● **What needs to be done**: Take the listing below and output it exactly, with no images.

Recorded information Block Start

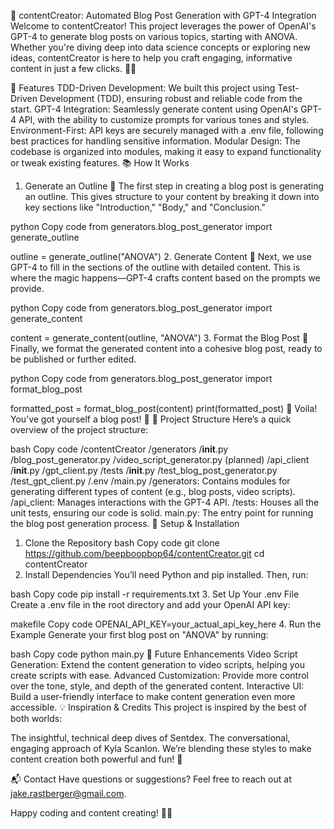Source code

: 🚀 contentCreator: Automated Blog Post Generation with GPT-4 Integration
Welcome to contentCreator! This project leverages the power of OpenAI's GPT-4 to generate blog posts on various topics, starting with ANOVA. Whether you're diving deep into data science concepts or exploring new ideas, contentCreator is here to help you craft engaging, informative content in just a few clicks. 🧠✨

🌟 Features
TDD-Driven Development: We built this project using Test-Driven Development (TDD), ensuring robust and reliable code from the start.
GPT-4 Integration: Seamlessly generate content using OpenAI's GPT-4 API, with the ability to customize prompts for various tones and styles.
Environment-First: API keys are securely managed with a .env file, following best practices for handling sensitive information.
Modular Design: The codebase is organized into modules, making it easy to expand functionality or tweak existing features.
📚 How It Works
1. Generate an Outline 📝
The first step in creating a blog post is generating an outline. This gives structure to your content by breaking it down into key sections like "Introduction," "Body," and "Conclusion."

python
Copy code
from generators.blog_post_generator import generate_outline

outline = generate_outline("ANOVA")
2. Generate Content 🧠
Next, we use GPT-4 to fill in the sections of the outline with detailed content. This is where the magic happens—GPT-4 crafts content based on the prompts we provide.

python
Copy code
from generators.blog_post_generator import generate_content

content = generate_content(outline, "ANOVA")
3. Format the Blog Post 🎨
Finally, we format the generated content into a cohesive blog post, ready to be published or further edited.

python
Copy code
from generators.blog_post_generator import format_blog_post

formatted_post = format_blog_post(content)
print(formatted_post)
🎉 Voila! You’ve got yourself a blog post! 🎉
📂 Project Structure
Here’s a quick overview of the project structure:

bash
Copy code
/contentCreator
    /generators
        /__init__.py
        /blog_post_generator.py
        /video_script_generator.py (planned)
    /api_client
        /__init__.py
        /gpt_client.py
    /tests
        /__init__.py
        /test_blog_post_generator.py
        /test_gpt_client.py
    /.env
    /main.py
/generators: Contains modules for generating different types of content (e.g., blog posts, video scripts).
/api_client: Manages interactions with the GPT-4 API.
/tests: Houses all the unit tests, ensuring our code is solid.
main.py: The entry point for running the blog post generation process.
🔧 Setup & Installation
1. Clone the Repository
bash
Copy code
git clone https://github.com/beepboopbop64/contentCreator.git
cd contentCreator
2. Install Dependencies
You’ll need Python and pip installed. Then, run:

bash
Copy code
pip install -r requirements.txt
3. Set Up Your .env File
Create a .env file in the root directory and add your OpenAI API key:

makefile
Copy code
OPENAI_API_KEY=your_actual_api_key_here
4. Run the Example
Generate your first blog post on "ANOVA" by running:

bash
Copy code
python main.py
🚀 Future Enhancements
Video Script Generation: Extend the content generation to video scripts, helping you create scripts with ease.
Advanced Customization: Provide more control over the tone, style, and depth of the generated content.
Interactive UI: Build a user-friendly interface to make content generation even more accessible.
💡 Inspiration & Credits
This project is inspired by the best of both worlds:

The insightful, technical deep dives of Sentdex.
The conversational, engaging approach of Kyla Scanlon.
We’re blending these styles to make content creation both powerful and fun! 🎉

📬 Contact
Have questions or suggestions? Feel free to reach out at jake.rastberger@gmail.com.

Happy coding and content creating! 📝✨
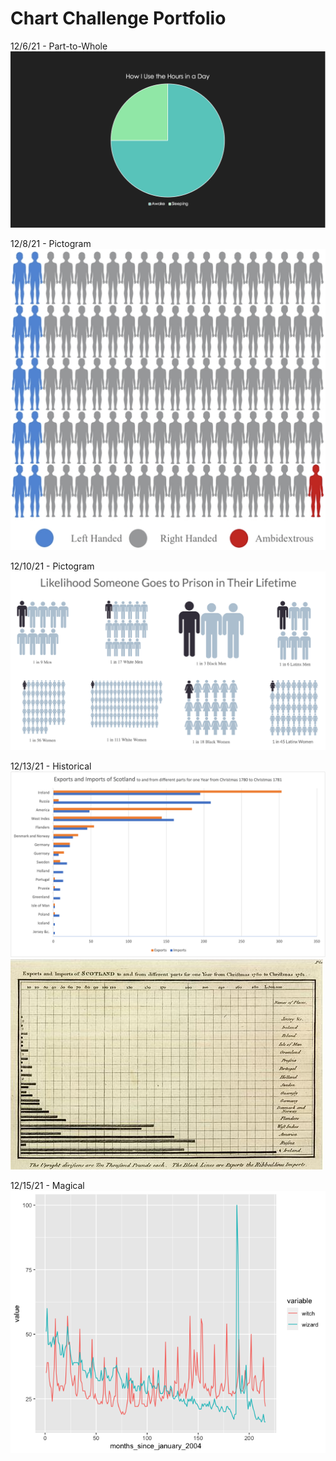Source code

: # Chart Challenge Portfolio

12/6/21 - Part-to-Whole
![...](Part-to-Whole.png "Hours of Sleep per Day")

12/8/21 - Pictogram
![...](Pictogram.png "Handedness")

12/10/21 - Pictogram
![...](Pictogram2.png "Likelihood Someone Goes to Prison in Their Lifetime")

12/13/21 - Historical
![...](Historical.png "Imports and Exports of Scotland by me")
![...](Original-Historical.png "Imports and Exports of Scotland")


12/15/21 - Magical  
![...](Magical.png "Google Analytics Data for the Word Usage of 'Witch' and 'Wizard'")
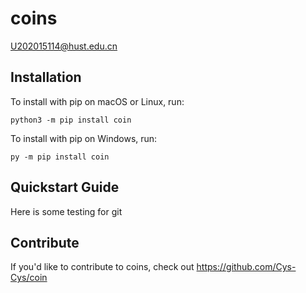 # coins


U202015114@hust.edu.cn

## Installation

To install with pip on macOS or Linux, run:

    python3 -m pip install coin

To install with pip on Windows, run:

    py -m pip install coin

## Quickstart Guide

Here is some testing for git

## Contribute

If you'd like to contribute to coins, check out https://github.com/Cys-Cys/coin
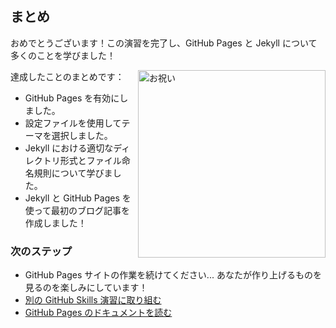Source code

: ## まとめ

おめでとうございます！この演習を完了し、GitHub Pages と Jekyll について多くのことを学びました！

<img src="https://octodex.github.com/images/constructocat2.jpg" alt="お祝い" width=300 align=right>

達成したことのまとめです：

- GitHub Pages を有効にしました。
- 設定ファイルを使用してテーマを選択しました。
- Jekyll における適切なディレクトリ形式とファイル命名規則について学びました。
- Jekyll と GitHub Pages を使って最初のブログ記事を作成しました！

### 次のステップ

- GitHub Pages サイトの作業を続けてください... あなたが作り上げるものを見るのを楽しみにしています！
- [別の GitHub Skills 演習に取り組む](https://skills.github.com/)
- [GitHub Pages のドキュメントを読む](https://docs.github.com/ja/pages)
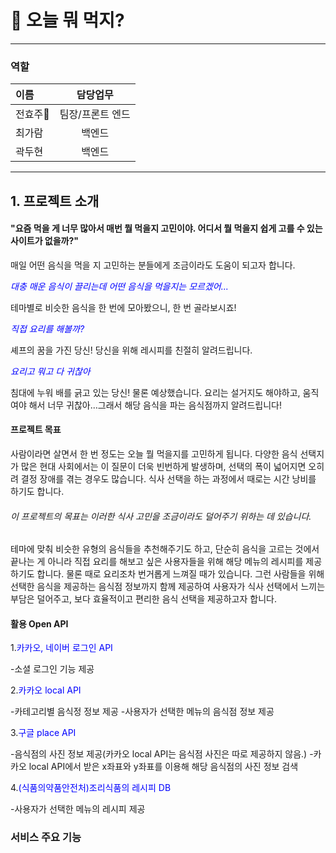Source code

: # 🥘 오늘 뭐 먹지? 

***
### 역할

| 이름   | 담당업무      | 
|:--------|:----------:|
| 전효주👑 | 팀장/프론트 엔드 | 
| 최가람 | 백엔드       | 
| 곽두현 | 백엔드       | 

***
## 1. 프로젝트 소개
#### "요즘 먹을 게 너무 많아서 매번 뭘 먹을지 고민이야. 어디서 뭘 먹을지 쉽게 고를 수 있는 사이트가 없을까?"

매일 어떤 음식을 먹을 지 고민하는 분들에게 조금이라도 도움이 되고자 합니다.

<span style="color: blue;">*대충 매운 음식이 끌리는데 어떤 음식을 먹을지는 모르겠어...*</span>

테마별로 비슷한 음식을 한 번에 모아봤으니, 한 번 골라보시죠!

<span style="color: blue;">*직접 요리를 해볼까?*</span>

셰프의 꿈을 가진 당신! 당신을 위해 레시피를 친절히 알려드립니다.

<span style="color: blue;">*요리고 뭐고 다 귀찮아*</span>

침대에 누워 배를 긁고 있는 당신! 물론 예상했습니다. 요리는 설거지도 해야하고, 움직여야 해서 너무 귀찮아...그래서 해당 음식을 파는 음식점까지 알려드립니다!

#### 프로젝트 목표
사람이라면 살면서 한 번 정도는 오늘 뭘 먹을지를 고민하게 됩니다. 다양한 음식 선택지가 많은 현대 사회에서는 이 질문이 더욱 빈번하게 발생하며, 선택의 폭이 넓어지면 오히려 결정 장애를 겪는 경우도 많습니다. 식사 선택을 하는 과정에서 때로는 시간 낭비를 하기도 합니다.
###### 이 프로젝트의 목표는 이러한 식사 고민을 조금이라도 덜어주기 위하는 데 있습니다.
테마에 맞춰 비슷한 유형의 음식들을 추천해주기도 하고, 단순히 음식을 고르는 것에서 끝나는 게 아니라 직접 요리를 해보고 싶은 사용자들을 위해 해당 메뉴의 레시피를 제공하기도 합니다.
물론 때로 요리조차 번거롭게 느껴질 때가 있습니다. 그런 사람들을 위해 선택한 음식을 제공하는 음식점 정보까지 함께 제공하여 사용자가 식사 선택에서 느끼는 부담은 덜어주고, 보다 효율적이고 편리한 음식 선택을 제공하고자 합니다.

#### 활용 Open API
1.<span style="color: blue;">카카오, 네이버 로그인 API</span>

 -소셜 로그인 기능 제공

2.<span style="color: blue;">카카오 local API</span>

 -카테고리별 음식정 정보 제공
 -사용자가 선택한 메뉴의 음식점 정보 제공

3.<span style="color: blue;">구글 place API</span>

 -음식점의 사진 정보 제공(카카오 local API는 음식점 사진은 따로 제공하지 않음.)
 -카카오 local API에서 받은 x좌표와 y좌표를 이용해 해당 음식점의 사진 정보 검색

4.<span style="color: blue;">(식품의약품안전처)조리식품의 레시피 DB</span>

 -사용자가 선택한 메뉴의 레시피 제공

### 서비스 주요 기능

Recorded information Block End

● **Completed task**:
Source code

: 🚀 contentCreator: Automated Blog Post Generation with GPT-4 Integration
Welcome to contentCreator! This project leverages the power of OpenAI's GPT-4 to generate blog posts on various topics, starting with ANOVA. Whether you're diving deep into data science concepts or exploring new ideas, contentCreator is here to help you craft engaging, informative content in just a few clicks. 🧠✨

🌟 Features
TDD-Driven Development: We built this project using Test-Driven Development (TDD), ensuring robust and reliable code from the start.
GPT-4 Integration: Seamlessly generate content using OpenAI's GPT-4 API, with the ability to customize prompts for various tones and styles.
Environment-First: API keys are securely managed with a .env file, following best practices for handling sensitive information.
Modular Design: The codebase is organized into modules, making it easy to expand functionality or tweak existing features.
📚 How It Works
1. Generate an Outline 📝
The first step in creating a blog post is generating an outline. This gives structure to your content by breaking it down into key sections like "Introduction," "Body," and "Conclusion."

python
Copy code
from generators.blog_post_generator import generate_outline

outline = generate_outline("ANOVA")
2. Generate Content 🧠
Next, we use GPT-4 to fill in the sections of the outline with detailed content. This is where the magic happens—GPT-4 crafts content based on the prompts we provide.

python
Copy code
from generators.blog_post_generator import generate_content

content = generate_content(outline, "ANOVA")
3. Format the Blog Post 🎨
Finally, we format the generated content into a cohesive blog post, ready to be published or further edited.

python
Copy code
from generators.blog_post_generator import format_blog_post

formatted_post = format_blog_post(content)
print(formatted_post)
🎉 Voila! You’ve got yourself a blog post! 🎉
📂 Project Structure
Here’s a quick overview of the project structure:

bash
Copy code
/contentCreator
    /generators
        /__init__.py
        /blog_post_generator.py
        /video_script_generator.py (planned)
    /api_client
        /__init__.py
        /gpt_client.py
    /tests
        /__init__.py
        /test_blog_post_generator.py
        /test_gpt_client.py
    /.env
    /main.py
/generators: Contains modules for generating different types of content (e.g., blog posts, video scripts).
/api_client: Manages interactions with the GPT-4 API.
/tests: Houses all the unit tests, ensuring our code is solid.
main.py: The entry point for running the blog post generation process.
🔧 Setup & Installation
1. Clone the Repository
bash
Copy code
git clone https://github.com/beepboopbop64/contentCreator.git
cd contentCreator
2. Install Dependencies
You’ll need Python and pip installed. Then, run:

bash
Copy code
pip install -r requirements.txt
3. Set Up Your .env File
Create a .env file in the root directory and add your OpenAI API key:

makefile
Copy code
OPENAI_API_KEY=your_actual_api_key_here
4. Run the Example
Generate your first blog post on "ANOVA" by running:

bash
Copy code
python main.py
🚀 Future Enhancements
Video Script Generation: Extend the content generation to video scripts, helping you create scripts with ease.
Advanced Customization: Provide more control over the tone, style, and depth of the generated content.
Interactive UI: Build a user-friendly interface to make content generation even more accessible.
💡 Inspiration & Credits
This project is inspired by the best of both worlds:

The insightful, technical deep dives of Sentdex.
The conversational, engaging approach of Kyla Scanlon.
We’re blending these styles to make content creation both powerful and fun! 🎉

📬 Contact
Have questions or suggestions? Feel free to reach out at jake.rastberger@gmail.com.

Happy coding and content creating! 📝✨
Source code

: # Chart Challenge Portfolio

12/6/21 - Part-to-Whole
![...](Part-to-Whole.png "Hours of Sleep per Day")

12/8/21 - Pictogram
![...](Pictogram.png "Handedness")

12/10/21 - Pictogram
![...](Pictogram2.png "Likelihood Someone Goes to Prison in Their Lifetime")

12/13/21 - Historical
![...](Historical.png "Imports and Exports of Scotland by me")
![...](Original-Historical.png "Imports and Exports of Scotland")


12/15/21 - Magical  
![...](Magical.png "Google Analytics Data for the Word Usage of 'Witch' and 'Wizard'")
 # coins


U202015114@hust.edu.cn

## Installation

To install with pip on macOS or Linux, run:

    python3 -m pip install coin

To install with pip on Windows, run:

    py -m pip install coin

## Quickstart Guide

Here is some testing for git

## Contribute

If you'd like to contribute to coins, check out https://github.com/Cys-Cys/coin
Source code

: ## まとめ

おめでとうございます！この演習を完了し、GitHub Pages と Jekyll について多くのことを学びました！

<img src="https://octodex.github.com/images/constructocat2.jpg" alt="お祝い" width=300 align=right>

達成したことのまとめです：

- GitHub Pages を有効にしました。
- 設定ファイルを使用してテーマを選択しました。
- Jekyll における適切なディレクトリ形式とファイル命名規則について学びました。
- Jekyll と GitHub Pages を使って最初のブログ記事を作成しました！

### 次のステップ

- GitHub Pages サイトの作業を続けてください... あなたが作り上げるものを見るのを楽しみにしています！
- [別の GitHub Skills 演習に取り組む](https://skills.github.com/)
- [GitHub Pages のドキュメントを読む](https://docs.github.com/ja/pages)
Source code

: # 🥘 오늘 뭐 먹지? 

***
### 역할

| 이름   | 담당업무      | 
|:--------|:----------:|
| 전효주👑 | 팀장/프론트 엔드 | 
| 최가람 | 백엔드       | 
| 곽두현 | 백엔드       | 

***
## 1. 프로젝트 소개
#### "요즘 먹을 게 너무 많아서 매번 뭘 먹을지 고민이야. 어디서 뭘 먹을지 쉽게 고를 수 있는 사이트가 없을까?"

매일 어떤 음식을 먹을 지 고민하는 분들에게 조금이라도 도움이 되고자 합니다.

<span style="color: blue;">*대충 매운 음식이 끌리는데 어떤 음식을 먹을지는 모르겠어...*</span>

테마별로 비슷한 음식을 한 번에 모아봤으니, 한 번 골라보시죠!

<span style="color: blue;">*직접 요리를 해볼까?*</span>

셰프의 꿈을 가진 당신! 당신을 위해 레시피를 친절히 알려드립니다.

<span style="color: blue;">*요리고 뭐고 다 귀찮아*</span>

침대에 누워 배를 긁고 있는 당신! 물론 예상했습니다. 요리는 설거지도 해야하고, 움직여야 해서 너무 귀찮아...그래서 해당 음식을 파는 음식점까지 알려드립니다!

#### 프로젝트 목표
사람이라면 살면서 한 번 정도는 오늘 뭘 먹을지를 고민하게 됩니다. 다양한 음식 선택지가 많은 현대 사회에서는 이 질문이 더욱 빈번하게 발생하며, 선택의 폭이 넓어지면 오히려 결정 장애를 겪는 경우도 많습니다. 식사 선택을 하는 과정에서 때로는 시간 낭비를 하기도 합니다.
###### 이 프로젝트의 목표는 이러한 식사 고민을 조금이라도 덜어주기 위하는 데 있습니다.
테마에 맞춰 비슷한 유형의 음식들을 추천해주기도 하고, 단순히 음식을 고르는 것에서 끝나는 게 아니라 직접 요리를 해보고 싶은 사용자들을 위해 해당 메뉴의 레시피를 제공하기도 합니다.
물론 때로 요리조차 번거롭게 느껴질 때가 있습니다. 그런 사람들을 위해 선택한 음식을 제공하는 음식점 정보까지 함께 제공하여 사용자가 식사 선택에서 느끼는 부담은 덜어주고, 보다 효율적이고 편리한 음식 선택을 제공하고자 합니다.

#### 활용 Open API
1.<span style="color: blue;">카카오, 네이버 로그인 API</span>

 -소셜 로그인 기능 제공

2.<span style="color: blue;">카카오 local API</span>

 -카테고리별 음식정 정보 제공
 -사용자가 선택한 메뉴의 음식점 정보 제공

3.<span style="color: blue;">구글 place API</span>

 -음식점의 사진 정보 제공(카카오 local API는 음식점 사진은 따로 제공하지 않음.)
 -카카오 local API에서 받은 x좌표와 y좌표를 이용해 해당 음식점의 사진 정보 검색

4.<span style="color: blue;">(식품의약품안전처)조리식품의 레시피 DB</span>

 -사용자가 선택한 메뉴의 레시피 제공

### 서비스 주요 기능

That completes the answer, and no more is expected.